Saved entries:
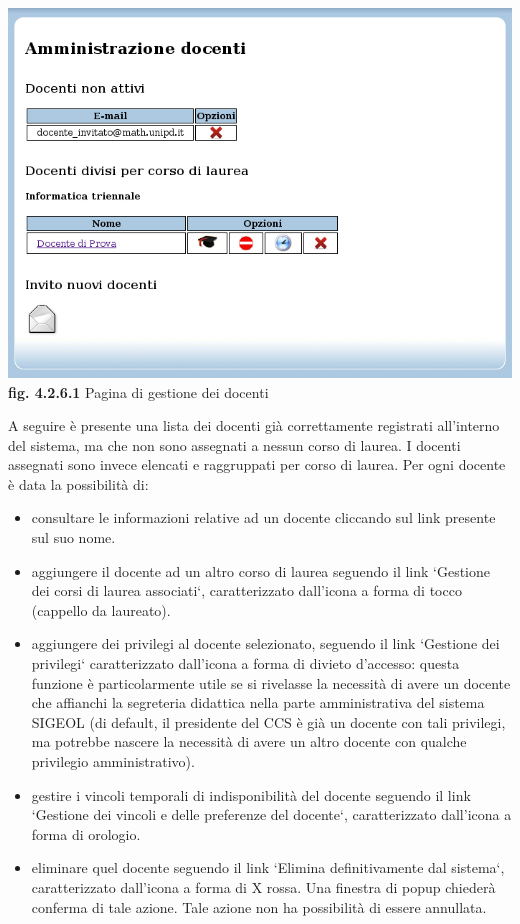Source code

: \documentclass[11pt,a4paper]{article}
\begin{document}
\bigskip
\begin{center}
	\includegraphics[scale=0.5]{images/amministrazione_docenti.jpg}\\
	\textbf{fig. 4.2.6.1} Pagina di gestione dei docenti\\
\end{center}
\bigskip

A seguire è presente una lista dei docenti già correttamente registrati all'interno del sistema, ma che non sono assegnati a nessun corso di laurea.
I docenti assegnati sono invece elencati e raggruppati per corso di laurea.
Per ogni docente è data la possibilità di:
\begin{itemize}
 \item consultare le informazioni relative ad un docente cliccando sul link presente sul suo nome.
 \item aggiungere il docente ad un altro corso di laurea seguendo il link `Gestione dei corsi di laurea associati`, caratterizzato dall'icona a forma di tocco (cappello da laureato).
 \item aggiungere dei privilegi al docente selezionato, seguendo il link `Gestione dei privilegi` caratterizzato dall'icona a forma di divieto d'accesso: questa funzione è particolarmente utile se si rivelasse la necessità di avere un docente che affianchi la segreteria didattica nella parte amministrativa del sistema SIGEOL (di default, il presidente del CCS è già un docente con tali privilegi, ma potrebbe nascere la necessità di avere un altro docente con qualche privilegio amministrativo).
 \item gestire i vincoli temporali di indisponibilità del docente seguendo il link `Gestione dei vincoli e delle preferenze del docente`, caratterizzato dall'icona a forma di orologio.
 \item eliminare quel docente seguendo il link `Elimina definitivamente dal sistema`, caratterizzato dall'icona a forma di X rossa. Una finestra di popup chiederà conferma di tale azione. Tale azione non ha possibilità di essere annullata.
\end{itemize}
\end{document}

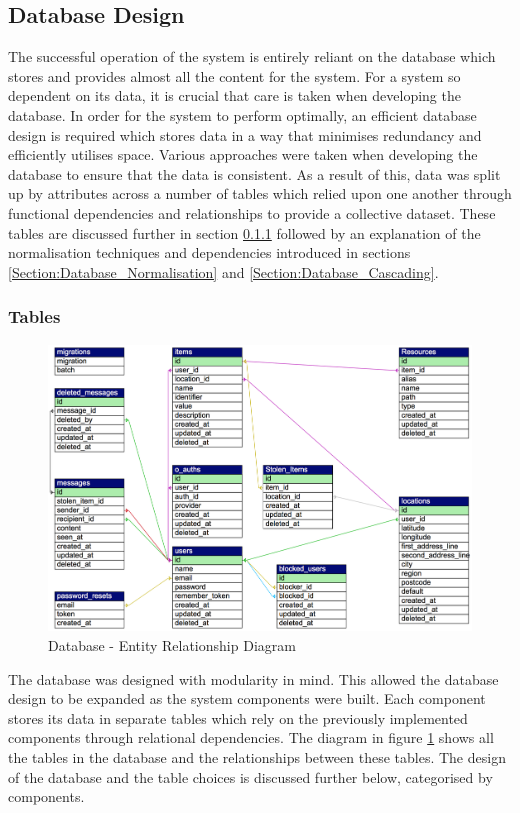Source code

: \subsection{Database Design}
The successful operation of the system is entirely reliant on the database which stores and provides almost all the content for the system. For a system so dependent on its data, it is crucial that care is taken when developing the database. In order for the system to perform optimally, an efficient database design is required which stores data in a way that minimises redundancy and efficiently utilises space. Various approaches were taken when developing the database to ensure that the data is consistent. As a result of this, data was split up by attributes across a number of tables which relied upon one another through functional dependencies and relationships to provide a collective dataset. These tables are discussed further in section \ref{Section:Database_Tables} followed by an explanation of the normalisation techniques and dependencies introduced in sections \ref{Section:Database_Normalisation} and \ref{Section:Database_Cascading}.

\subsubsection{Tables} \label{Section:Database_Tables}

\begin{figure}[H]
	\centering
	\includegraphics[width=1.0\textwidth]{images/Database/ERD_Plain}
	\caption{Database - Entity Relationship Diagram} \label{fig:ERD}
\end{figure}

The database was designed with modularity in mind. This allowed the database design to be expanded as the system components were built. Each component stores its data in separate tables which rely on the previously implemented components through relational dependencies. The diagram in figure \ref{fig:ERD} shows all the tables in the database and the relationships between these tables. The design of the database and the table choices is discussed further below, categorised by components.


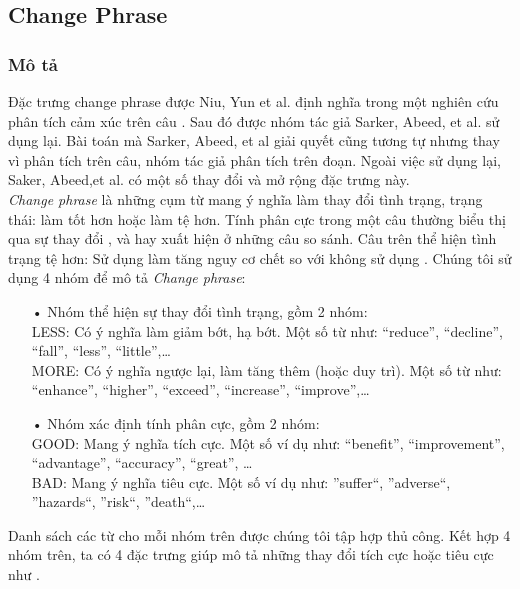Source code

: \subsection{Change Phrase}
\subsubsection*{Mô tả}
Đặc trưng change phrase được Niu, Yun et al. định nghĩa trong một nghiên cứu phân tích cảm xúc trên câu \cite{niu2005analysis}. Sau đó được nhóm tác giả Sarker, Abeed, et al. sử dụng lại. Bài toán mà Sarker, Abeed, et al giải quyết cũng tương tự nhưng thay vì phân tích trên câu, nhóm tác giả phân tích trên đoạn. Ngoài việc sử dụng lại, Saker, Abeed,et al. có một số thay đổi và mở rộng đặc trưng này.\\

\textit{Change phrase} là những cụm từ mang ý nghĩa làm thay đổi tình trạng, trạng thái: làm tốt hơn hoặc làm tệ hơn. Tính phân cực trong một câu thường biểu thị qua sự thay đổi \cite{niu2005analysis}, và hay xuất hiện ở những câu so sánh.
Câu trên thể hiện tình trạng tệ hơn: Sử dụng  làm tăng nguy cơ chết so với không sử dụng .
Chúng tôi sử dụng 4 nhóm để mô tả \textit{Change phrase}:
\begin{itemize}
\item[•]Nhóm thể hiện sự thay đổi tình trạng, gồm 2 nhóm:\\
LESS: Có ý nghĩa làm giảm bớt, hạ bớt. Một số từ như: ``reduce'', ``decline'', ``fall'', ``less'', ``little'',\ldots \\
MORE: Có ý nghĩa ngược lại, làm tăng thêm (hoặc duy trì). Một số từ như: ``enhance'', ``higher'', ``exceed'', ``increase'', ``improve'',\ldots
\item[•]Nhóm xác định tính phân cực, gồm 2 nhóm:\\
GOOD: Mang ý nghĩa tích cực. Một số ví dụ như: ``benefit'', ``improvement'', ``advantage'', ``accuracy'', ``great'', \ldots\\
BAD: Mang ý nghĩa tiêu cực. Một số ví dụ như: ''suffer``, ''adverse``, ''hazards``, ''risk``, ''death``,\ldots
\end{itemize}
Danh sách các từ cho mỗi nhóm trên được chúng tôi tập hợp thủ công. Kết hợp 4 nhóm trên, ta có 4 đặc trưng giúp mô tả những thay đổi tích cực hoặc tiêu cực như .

Work instruction:
The lines holding the word "begin" are the answer. Pull them out of the records and copy them.

Exercise answer:
\begin{document}
\begin{center}
\begin{itemize}
\begin{figure}[H]
\begin{itemize}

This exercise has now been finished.